Compare a finely coped inside corner to a gappy one. When you look at a shoddy corner you either:
- think it looks sloppy or
- take out your caulk gun and (if the baseboard is painted) start thinking about dreaded painting.
If it is stained baseboard you are stuck with option #1 or get a new piece and try out your skills with the following directions.
Tools needed for this project:
- Miter saw
- Quick-grip clamps or C clamps
- Jigsaw or coping saw
- Dremel, assorted shaped files (I recommend at least one flat, circular and triangular), or 100 grit sandpaper
Start off right by coping against a perfectly level, secured perpendicular butted end.
Before you start make sure butted edge baseboard you are coping against is true. Normally drywall is hung horizontally so the bottom edge curves inwards towards the wall.
When baseboard is attached a nail gun can make a baseboard suck into that void. A small shim or a protruding drywall screw set at the level point will keep the baseboard true. This way you are not accounting for an angle, with this particular baseboard, on the bottom three inches where it is supposed to be coped straight. Not only is a angled baseboard harder to cope, you’ll have a gap at the top of the baseboard.
Make a 45 degree angle cut.
Pull out your chop saw and set it at a 45-degree angle.
Next, cut where the outside edge is shorter than the backside edge.
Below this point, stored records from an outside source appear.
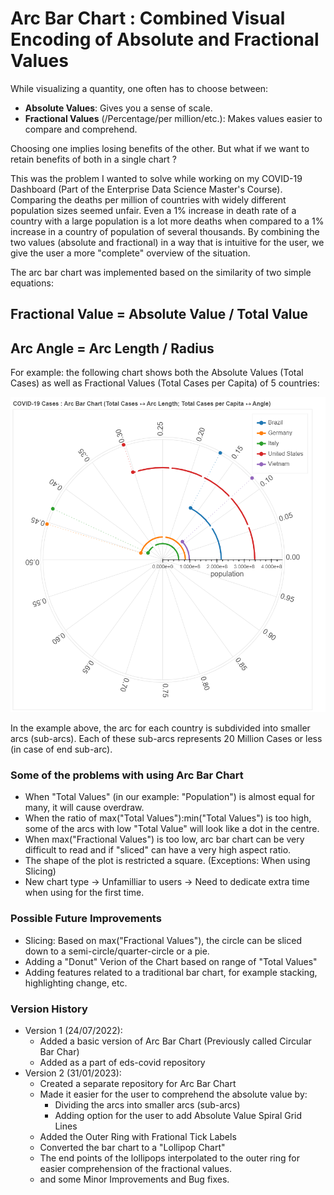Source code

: 
# Arc Bar Chart : Combined Visual Encoding of Absolute and Fractional Values

While visualizing a quantity, one often has to choose between:

- **Absolute Values**: Gives you a sense of scale.
- **Fractional Values** (/Percentage/per million/etc.): Makes values easier to compare and comprehend.

Choosing one implies losing benefits of the other. But what if we want to retain benefits of both in a single chart ?

This was the problem I wanted to solve while working on my COVID-19 Dashboard (Part of the Enterprise Data Science Master's Course). Comparing the deaths per million of countries with widely different population sizes seemed unfair. Even a 1% increase in death rate of a country with a large population is a lot more deaths when compared to a 1% increase in a country of population of several thousands. By combining the two values (absolute and fractional) in a way that is intuitive for the user, we give the user a more "complete" overview of the situation.

The arc bar chart was implemented based on the similarity of two simple equations:

## Fractional Value = Absolute Value / Total Value

## Arc Angle = Arc Length / Radius

For example: the following chart shows both the Absolute Values (Total Cases) as well as Fractional Values (Total Cases per Capita) of 5 countries:

![Alt](vis_arc_bar_chart.png "Arc Bar Chart Example")

In the example above, the arc for each country is subdivided into smaller arcs (sub-arcs). Each of these sub-arcs represents 20 Million Cases or less (in case of end sub-arc).

### Some of the problems with using Arc Bar Chart

- When "Total Values" (in our example: "Population") is almost equal for many, it will cause overdraw.
- When the ratio of max("Total Values"):min("Total Values") is too high, some of the arcs with low "Total Value" will look like a dot in the centre.
- When max("Fractional Values") is too low, arc bar chart can be very difficult to read and if "sliced" can have a very high aspect ratio.
- The shape of the plot is restricted a square. (Exceptions: When using Slicing)
- New chart type -> Unfamilliar to users -> Need to dedicate extra time when using for the first time.

### Possible Future Improvements

- Slicing: Based on max("Fractional Values"), the circle can be sliced down to a semi-circle/quarter-circle or a pie.
- Adding a "Donut" Verion of the Chart based on range of "Total Values"
- Adding features related to a traditional bar chart, for example stacking, highlighting change, etc.

### Version History

- Version 1 (24/07/2022):
  - Added a basic version of Arc Bar Chart (Previously called Circular Bar Char)
  - Added as a part of eds-covid repository
- Version 2 (31/01/2023):
  - Created a separate repository for Arc Bar Chart
  - Made it easier for the user to comprehend the absolute value by:
    - Dividing the arcs into smaller arcs (sub-arcs)
    - Adding option for the user to add Absolute Value Spiral Grid Lines
  - Added the Outer Ring with Frational Tick Labels
  - Converted the bar chart to a "Lollipop Chart"
  - The end points of the lollipops interpolated to the outer ring for easier comprehension of the fractional values.
  - and some Minor Improvements and Bug fixes.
That beautiful curvy white edge is the secret to making a precise cope.
Why?
The result of the angle cut is the EXACT line you want to cut along with a jigsaw or a coping saw.
You don’t have to mark it if it is easy enough to see, like it is on this pre primed MDF baseboard. If is more difficult, like on a stained wood, pinpoint the edge with pencil. Make that edge easy to see and pencil is easy enough to wipe off later if there is any excess.
Start coping.
You don’t want to just make the final cut perpendicular. It should be angled slightly backwards a few degrees so that the length of the board is right on the coped edge.
The one place you DO want a perpendicular cut is along the top edge where the coped edge meets the butted piece.
Next break out your tool of choice: a jigsaw or a coping saw. You may enjoy wielding a power tool, making quick work of the cut. However a coping saw–which is manually powered–is much more forgiving when you are first starting out on this project.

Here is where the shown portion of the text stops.